→ **What you need to do**: From the records below, output exactly the lines running from the line containing "Overhead line, no \textgreater yes \\" through the line containing "Delivery, 2017 \textgreater", and no others.

→ **Data listing**:
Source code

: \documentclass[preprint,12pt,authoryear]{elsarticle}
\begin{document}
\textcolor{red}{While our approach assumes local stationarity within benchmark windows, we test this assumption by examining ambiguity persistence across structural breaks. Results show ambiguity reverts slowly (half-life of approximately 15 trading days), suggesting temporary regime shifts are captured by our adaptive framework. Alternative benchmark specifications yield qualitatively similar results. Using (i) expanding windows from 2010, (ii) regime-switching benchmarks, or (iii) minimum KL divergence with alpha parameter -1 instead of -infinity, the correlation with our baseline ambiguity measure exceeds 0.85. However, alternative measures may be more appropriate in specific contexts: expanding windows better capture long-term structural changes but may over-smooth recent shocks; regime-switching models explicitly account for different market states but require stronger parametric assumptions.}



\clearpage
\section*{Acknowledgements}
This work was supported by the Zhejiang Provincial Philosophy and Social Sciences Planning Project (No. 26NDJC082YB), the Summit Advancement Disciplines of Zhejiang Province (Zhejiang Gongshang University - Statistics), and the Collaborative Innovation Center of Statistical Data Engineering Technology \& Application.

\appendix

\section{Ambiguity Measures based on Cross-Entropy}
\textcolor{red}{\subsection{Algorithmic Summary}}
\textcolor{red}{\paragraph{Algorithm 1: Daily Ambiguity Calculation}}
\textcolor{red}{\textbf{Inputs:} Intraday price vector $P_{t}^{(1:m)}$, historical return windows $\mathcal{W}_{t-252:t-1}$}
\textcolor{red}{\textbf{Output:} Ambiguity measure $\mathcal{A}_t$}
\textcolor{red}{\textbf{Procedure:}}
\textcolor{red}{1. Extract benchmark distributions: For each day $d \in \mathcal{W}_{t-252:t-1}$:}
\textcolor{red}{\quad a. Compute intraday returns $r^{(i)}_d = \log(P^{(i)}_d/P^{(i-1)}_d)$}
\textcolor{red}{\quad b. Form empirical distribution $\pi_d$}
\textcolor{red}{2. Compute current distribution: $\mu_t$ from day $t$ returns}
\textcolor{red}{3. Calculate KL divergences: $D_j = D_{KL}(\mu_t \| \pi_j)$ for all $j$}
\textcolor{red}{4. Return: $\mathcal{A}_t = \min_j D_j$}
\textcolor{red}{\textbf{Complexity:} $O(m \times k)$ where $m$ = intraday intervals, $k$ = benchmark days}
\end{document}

...

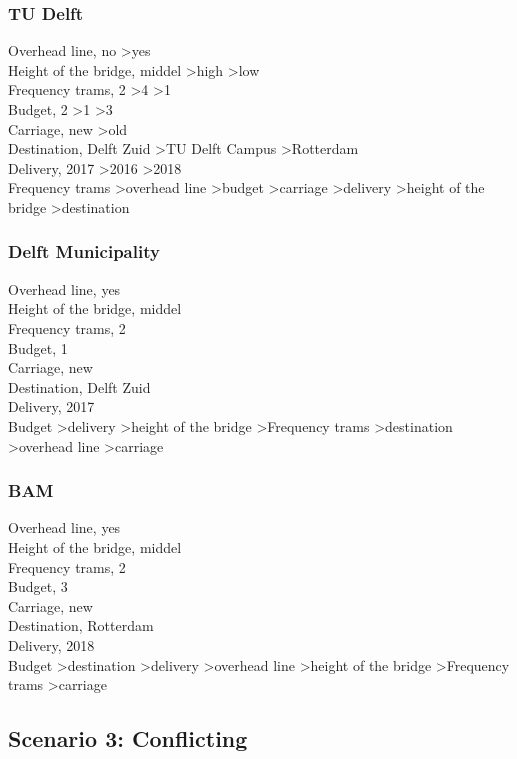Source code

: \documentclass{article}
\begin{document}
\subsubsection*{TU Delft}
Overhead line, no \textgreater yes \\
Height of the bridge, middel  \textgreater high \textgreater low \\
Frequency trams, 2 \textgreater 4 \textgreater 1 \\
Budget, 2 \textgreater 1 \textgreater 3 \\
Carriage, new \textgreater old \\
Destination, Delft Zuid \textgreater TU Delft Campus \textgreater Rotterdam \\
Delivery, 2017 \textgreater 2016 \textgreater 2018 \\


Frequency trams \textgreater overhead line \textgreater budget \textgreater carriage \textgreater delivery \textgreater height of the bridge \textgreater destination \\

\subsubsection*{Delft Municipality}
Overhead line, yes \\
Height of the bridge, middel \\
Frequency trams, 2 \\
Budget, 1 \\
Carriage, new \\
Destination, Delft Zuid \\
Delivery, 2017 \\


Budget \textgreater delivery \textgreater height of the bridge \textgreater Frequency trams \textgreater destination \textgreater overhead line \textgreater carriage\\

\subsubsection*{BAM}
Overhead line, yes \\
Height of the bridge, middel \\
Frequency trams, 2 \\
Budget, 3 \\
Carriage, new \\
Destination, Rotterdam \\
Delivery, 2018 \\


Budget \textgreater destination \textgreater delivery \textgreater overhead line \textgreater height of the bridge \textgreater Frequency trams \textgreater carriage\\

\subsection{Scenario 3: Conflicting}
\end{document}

→ **Final answer**:
Overhead line, no \textgreater yes \\
Height of the bridge, middel  \textgreater high \textgreater low \\
Frequency trams, 2 \textgreater 4 \textgreater 1 \\
Budget, 2 \textgreater 1 \textgreater 3 \\
Carriage, new \textgreater old \\
Destination, Delft Zuid \textgreater TU Delft Campus \textgreater Rotterdam \\
Delivery, 2017 \textgreater 2016 \textgreater 2018 \\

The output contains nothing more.